WHAT THE EXERCISE ASKS
Report each line of the records below that uses the word "años".

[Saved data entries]
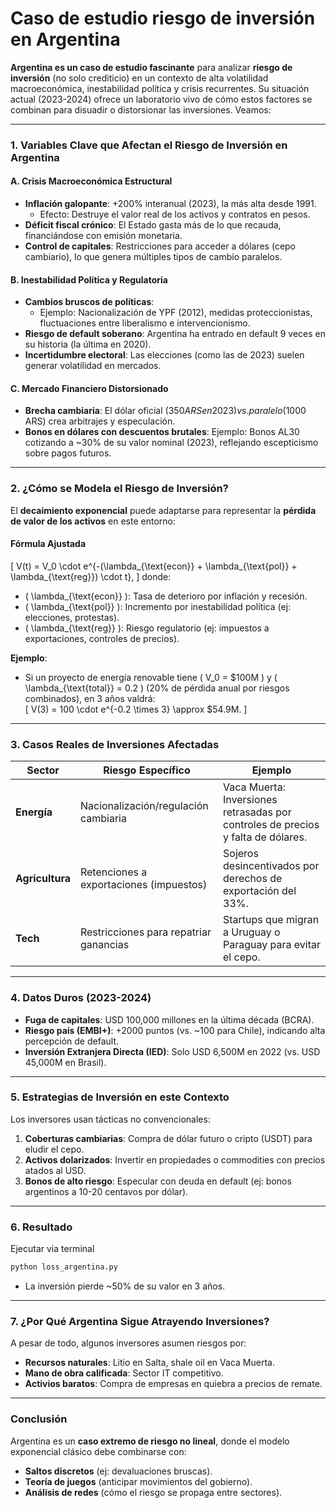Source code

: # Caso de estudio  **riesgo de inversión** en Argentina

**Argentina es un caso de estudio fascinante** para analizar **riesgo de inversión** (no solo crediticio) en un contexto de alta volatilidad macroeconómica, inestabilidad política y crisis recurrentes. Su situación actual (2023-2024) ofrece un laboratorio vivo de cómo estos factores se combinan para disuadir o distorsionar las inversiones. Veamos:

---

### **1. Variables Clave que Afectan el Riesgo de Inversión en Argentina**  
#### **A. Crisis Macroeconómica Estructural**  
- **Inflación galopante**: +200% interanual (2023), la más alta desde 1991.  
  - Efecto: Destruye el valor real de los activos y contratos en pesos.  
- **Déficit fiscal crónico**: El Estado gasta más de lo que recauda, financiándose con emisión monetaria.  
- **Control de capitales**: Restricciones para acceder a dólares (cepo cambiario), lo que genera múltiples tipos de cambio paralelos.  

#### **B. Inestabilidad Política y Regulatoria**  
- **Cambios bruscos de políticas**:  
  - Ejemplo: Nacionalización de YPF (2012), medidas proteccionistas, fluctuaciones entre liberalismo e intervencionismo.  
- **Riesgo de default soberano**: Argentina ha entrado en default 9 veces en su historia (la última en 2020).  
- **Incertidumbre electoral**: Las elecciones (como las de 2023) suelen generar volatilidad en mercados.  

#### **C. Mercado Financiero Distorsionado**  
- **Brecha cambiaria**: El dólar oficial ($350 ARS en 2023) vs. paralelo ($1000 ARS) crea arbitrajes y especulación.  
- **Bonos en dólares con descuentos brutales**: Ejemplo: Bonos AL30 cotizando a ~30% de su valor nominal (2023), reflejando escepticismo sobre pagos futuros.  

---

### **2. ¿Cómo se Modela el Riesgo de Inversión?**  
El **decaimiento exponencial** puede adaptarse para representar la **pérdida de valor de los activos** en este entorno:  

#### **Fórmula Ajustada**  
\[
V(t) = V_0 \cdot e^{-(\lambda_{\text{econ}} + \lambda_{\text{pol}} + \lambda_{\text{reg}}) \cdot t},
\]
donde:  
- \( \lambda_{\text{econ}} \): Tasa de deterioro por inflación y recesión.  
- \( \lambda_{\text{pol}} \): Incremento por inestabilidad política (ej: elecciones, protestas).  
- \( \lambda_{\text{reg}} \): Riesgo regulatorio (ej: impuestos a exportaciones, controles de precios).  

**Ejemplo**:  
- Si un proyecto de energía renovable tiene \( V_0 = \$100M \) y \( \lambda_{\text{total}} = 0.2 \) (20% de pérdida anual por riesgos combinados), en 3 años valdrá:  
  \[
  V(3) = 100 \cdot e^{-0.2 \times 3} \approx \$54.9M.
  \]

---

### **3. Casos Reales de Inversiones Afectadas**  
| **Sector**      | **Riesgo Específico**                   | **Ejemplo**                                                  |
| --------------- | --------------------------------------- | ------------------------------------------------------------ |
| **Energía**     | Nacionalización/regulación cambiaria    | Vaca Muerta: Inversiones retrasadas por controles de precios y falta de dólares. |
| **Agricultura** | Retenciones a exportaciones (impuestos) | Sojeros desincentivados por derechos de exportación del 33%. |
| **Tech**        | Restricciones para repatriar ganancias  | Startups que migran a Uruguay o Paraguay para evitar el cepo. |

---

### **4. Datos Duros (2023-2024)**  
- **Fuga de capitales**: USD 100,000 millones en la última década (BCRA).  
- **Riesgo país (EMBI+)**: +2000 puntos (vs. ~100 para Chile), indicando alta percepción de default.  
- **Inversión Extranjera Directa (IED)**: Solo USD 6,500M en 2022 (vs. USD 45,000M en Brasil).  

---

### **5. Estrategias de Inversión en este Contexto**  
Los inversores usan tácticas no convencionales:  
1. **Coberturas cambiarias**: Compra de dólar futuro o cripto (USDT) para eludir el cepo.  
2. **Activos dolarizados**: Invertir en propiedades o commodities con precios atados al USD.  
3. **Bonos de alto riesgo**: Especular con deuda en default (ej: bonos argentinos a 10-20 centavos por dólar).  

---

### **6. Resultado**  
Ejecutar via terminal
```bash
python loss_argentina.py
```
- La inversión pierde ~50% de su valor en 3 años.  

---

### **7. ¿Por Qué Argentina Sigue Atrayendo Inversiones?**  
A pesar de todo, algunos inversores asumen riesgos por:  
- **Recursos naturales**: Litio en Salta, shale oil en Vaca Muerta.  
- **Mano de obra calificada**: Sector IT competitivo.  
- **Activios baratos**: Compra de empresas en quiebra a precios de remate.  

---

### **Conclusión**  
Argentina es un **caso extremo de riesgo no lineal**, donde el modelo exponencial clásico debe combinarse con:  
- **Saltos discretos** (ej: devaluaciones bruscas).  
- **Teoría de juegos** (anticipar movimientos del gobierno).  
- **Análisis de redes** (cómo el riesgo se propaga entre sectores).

WRITTEN REPLY
- Si un proyecto de energía renovable tiene \( V_0 = \$100M \) y \( \lambda_{\text{total}} = 0.2 \) (20% de pérdida anual por riesgos combinados), en 3 años valdrá:  
- La inversión pierde ~50% de su valor en 3 años.  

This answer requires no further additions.